This is pretty difficult for me to debug. Can you disable your metric scraping on prometheus, put your monitor to sleep and then make a single request from another machine (your cellphone or from a laptop) to the http://<YOUR_PC_IP>:9835/metrics and see it if wakes your monitor up.

This way we can be sure that the scraping operation itself actually wakes it up and it is not caused by something else.

And a question for clarification: Is it your whole computer waking up from the sleep, or is it just the monitor?

If it is the whole computer, then the issue might be that your ethernet card is configured to wake up from a sleep when it receives a network packet. To disable this behavior, you can go to device manager, open your ethernet adapter settings and find this screen:

Then either disable the device to wake up the computer, or make sure that Only allow a magic packet to wake the computer is checked.

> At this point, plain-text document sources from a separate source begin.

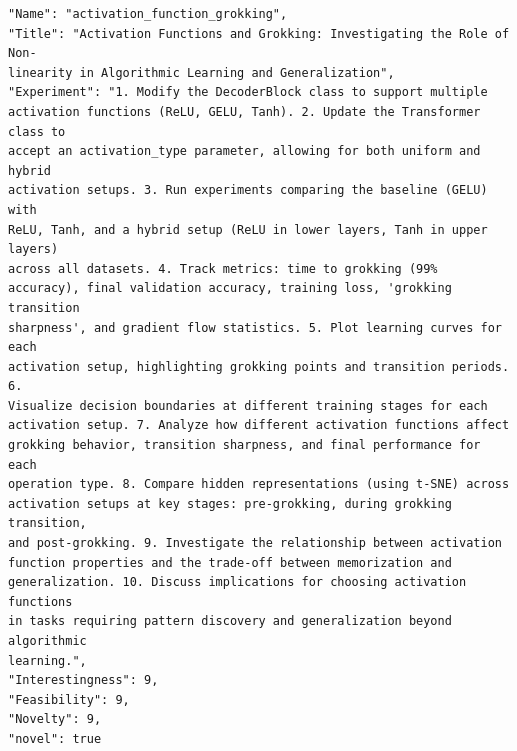 \begin{tcolorbox}[breakable,colback=blue!5!white, colframe=blue!75!black, title=Idea 42/50 - \texttt{activation\_function\_grokking}]
\small
\begin{verbatim}
"Name": "activation_function_grokking",
"Title": "Activation Functions and Grokking: Investigating the Role of Non-
linearity in Algorithmic Learning and Generalization",
"Experiment": "1. Modify the DecoderBlock class to support multiple
activation functions (ReLU, GELU, Tanh). 2. Update the Transformer class to
accept an activation_type parameter, allowing for both uniform and hybrid
activation setups. 3. Run experiments comparing the baseline (GELU) with
ReLU, Tanh, and a hybrid setup (ReLU in lower layers, Tanh in upper layers)
across all datasets. 4. Track metrics: time to grokking (99%
accuracy), final validation accuracy, training loss, 'grokking transition
sharpness', and gradient flow statistics. 5. Plot learning curves for each
activation setup, highlighting grokking points and transition periods. 6.
Visualize decision boundaries at different training stages for each
activation setup. 7. Analyze how different activation functions affect
grokking behavior, transition sharpness, and final performance for each
operation type. 8. Compare hidden representations (using t-SNE) across
activation setups at key stages: pre-grokking, during grokking transition,
and post-grokking. 9. Investigate the relationship between activation
function properties and the trade-off between memorization and
generalization. 10. Discuss implications for choosing activation functions
in tasks requiring pattern discovery and generalization beyond algorithmic
learning.",
"Interestingness": 9,
"Feasibility": 9,
"Novelty": 9,
"novel": true
\end{verbatim}
\end{tcolorbox}

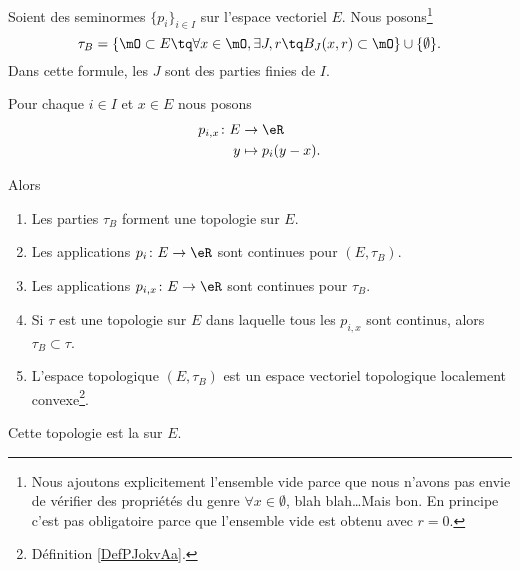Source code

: \begin{propositionDef}      \label{DEFooZTKAooWYUyDa}
	Soient des seminormes \( \{ p_i \}_{i\in I}\) sur l'espace vectoriel \( E\). Nous posons\footnote{Nous ajoutons explicitement l'ensemble vide parce que nous n'avons pas envie de vérifier des propriétés du genre \( \forall x\in\emptyset\), blah blah\ldots Mais bon. En principe c'est pas obligatoire parce que l'ensemble vide est obtenu avec \( r=0\).}
	\begin{equation}		\label{EQooNHMNooGJSeOr}
		\tau_B=\{ \mO\subset E\tq \forall x\in\mO, \exists J,r\tq B_J(x,r)\subset \mO \}\cup\{ \emptyset \}.
	\end{equation}
	Dans cette formule, les \( J\) sont des parties finies de \( I\).

	Pour chaque \( i\in I\) et \( x\in E\) nous posons
	\begin{equation}
		\begin{aligned}
			p_{i,x}\colon E & \to \eR           \\
			y               & \mapsto p_i(y-x).
		\end{aligned}
	\end{equation}

	Alors
	\begin{enumerate}
		\item		\label{ITEMooQPVRooKyOBPi}
		      Les parties \( \tau_B\) forment une topologie sur \( E\).
		\item \label{ITEMooQIYWooAmPCdI}
		      Les applications \(p_i \colon E\to \eR  \) sont continues pour \( (E,\tau_B)\).
		\item		\label{ITEMooYGNWooYhBzSa}
		      Les applications \( p_{i,x} \colon E\to \eR  \) sont continues pour \( \tau_B\).
		\item		\label{ITEMooMUUZooBKBhsH}
		      Si \( \tau\) est une topologie sur \( E\) dans laquelle tous les \( p_{i,x}\) sont continus, alors \( \tau_B\subset\tau\).
		\item		\label{ITEMooEGVFooNqDkdN}
		      L'espace topologique \( (E,\tau_B)\) est un espace vectoriel topologique localement convexe\footnote{Définition \ref{DefPJokvAa}.}.
	\end{enumerate}

	Cette topologie est la  sur \( E\).
\end{propositionDef}

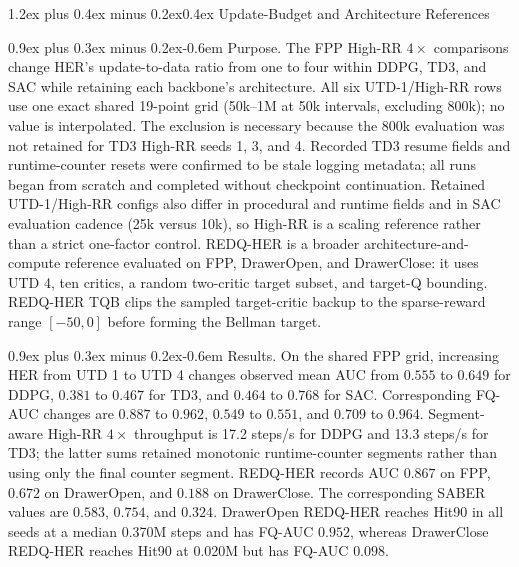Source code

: \documentclass[10pt,letterpaper]{article}
\makeatletter
\renewcommand\subsection{\@startsection{subsection}{2}{0pt}%
  {1.2ex plus 0.4ex minus 0.2ex}{0.4ex}%
  {\normalfont\normalsize\bfseries}}
\renewcommand\paragraph{\@startsection{paragraph}{4}{0pt}%
  {0.9ex plus 0.3ex minus 0.2ex}{-0.6em}%
  {\normalfont\normalsize\bfseries}}
\makeatother
\begin{document}
\FloatBarrier
\subsection{Update-Budget and Architecture References}

\paragraph{Purpose.}
The FPP High-RR \(4\times\) comparisons change HER's update-to-data ratio from
one to four within DDPG, TD3, and SAC while retaining each backbone's
architecture. All six UTD-1/High-RR rows use one exact shared 19-point grid
(50k--1M at 50k intervals, excluding 800k); no value is interpolated. The
exclusion is necessary because the 800k evaluation was not retained for TD3
High-RR seeds 1, 3, and 4. Recorded TD3 resume fields and runtime-counter
resets were confirmed to be stale logging metadata; all runs began from
scratch and completed without checkpoint continuation. Retained UTD-1/High-RR
configs also differ in procedural and runtime fields and in SAC evaluation
cadence (25k versus 10k), so High-RR is a scaling reference rather than a
strict one-factor control. REDQ-HER is a broader
architecture-and-compute reference
evaluated on FPP, DrawerOpen, and DrawerClose: it uses UTD 4, ten critics, a
random two-critic target subset, and target-Q bounding. REDQ-HER TQB clips the
sampled target-critic backup to the sparse-reward range \([-50,0]\) before
forming the Bellman target.



\FloatBarrier

\paragraph{Results.}
On the shared FPP grid, increasing HER from UTD 1 to UTD 4 changes observed
mean AUC from \(0.555\) to \(0.649\) for DDPG, \(0.381\) to \(0.467\) for TD3,
and \(0.464\) to \(0.768\) for SAC. Corresponding FQ-AUC changes are
\(0.887\) to \(0.962\), \(0.549\) to \(0.551\), and \(0.709\) to \(0.964\).
Segment-aware High-RR \(4\times\) throughput is 17.2 steps/s for DDPG and
13.3 steps/s for TD3; the latter sums retained monotonic runtime-counter
segments rather than using only the final counter segment.
REDQ-HER records AUC
\(0.867\) on FPP, \(0.672\) on DrawerOpen, and \(0.188\) on DrawerClose. The
corresponding SABER values are \(0.583\), \(0.754\), and \(0.324\). DrawerOpen
REDQ-HER reaches Hit90 in all seeds at a median 0.370M steps and has FQ-AUC
\(0.952\), whereas DrawerClose REDQ-HER reaches Hit90 at 0.020M but has FQ-AUC
\(0.098\).
\end{document}
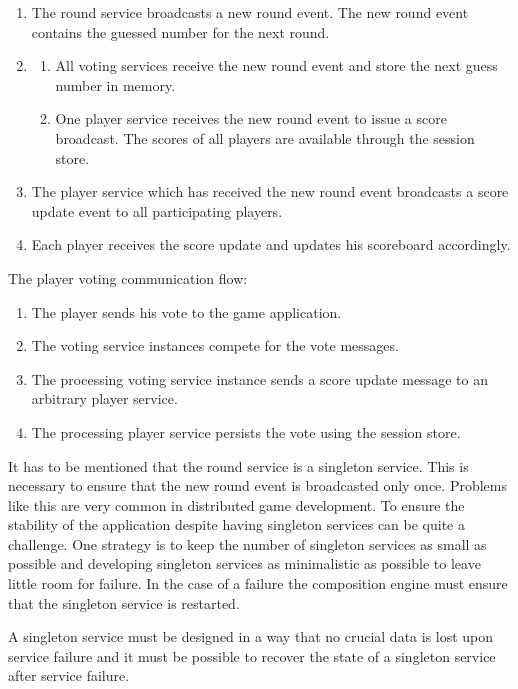 \begin{enumerate}[label=\Alph*.]
  \item The round service broadcasts a new round event. The new round event
  contains the guessed number for the next round.
  \item \begin{enumerate}[label=\arabic*.]
    \item All voting services receive the new round event and store the next
    guess number in memory.
  	\item One player service receives the new round event to issue a score
  	broadcast. The scores of all players are available through the session store.
  \end{enumerate}
  \item The player service which has received the new round event broadcasts a
  score update event to all participating players.
  \item Each player receives the score update and updates his scoreboard
  accordingly.
   
\end{enumerate}

\noindent
The player voting communication flow:

\begin{enumerate}
  \item The player sends his vote to the game application.
  \item The voting service instances compete for the vote messages.
  \item The processing voting service instance sends a score update message to
  an arbitrary player service.
  \item The processing player service persists the vote using the session store.
\end{enumerate}

It has to be mentioned that the round service is a singleton service. This is
necessary to ensure that the new round event is broadcasted only once. Problems
like this are very common in distributed game development. To ensure the
stability of the application despite having singleton services can be quite a
challenge. One strategy is to keep the number of singleton services as small as
possible and developing singleton services as minimalistic as possible to leave
little room for failure. In the case of a failure the composition engine must
ensure that the singleton service is restarted.

A singleton service must be designed in a way that no crucial data is lost upon
service failure and it must be possible to recover the state of a singleton
service after service failure.



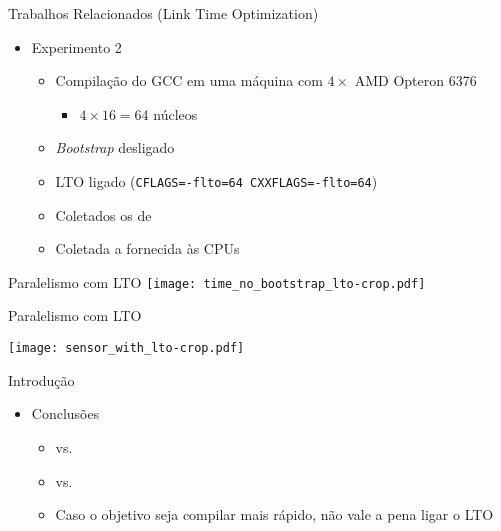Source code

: \begin{frame}{Trabalhos Relacionados (Link Time Optimization)}
    \begin{itemize}
        \item Experimento 2
        \begin{itemize}
            \item Compilação do GCC em uma máquina com $4\times$ AMD Opteron 6376
                \begin{itemize}
                    \item $4 \times 16 = 64$ núcleos
                \end{itemize}
            \item \textit{Bootstrap} desligado
            \item LTO ligado (\texttt{CFLAGS=-flto=64 CXXFLAGS=-flto=64})
            \item Coletados os {\color{blue}{tempos de compilação}} de {\color{red}{cada arquivo}}
            \item Coletada a {\color{blue}{soma da potência instantânea}} fornecida às CPUs
        \end{itemize}
    \end{itemize}
\end{frame}

\begin{frame}
    Paralelismo com LTO
    \texttt{[image: time\_no\_bootstrap\_lto-crop.pdf]}
    \label{fig:analysis_lto}
\end{frame}

\begin{frame}
    Paralelismo com LTO

    \centering
    \texttt{[image: sensor\_with\_lto-crop.pdf]}
    \label{fig:analysis_lto}
\end{frame}

\begin{frame}{Introdução}
    \begin{itemize}
        \item Conclusões
        \begin{itemize}
            \item {\color{blue}{180s sem LTO}} vs. {\color{red}{300s com LTO}}
            \item {\color{blue}{1.8Wh sem LTO}} vs. {\color{red}{2.7Wh com LTO}}
            \item Caso o objetivo seja compilar mais rápido, não vale a pena ligar o LTO
        \end{itemize}
    \end{itemize}
\end{frame}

This is pretty difficult for me to debug. Can you disable your metric scraping on prometheus, put your monitor to sleep and then make a single request from another machine (your cellphone or from a laptop) to the http://<YOUR_PC_IP>:9835/metrics and see it if wakes your monitor up.

Thanks i will try and let you know.

p.s. I don't put whole pc to sleep, just monitor

I check it out, and yes, scraping wakes up monitor. I stopped prometheus and open http://<YOUR_PC_IP>:9835/metrics from my phone, and monitor wake up, and instantly on/off again every time i refresh page with metrics.

Thanks, this is helpful. Now I'll ask you to try one more thing to find out if the cause of wake-up is the exporter code or is it the querying of the gpu itself.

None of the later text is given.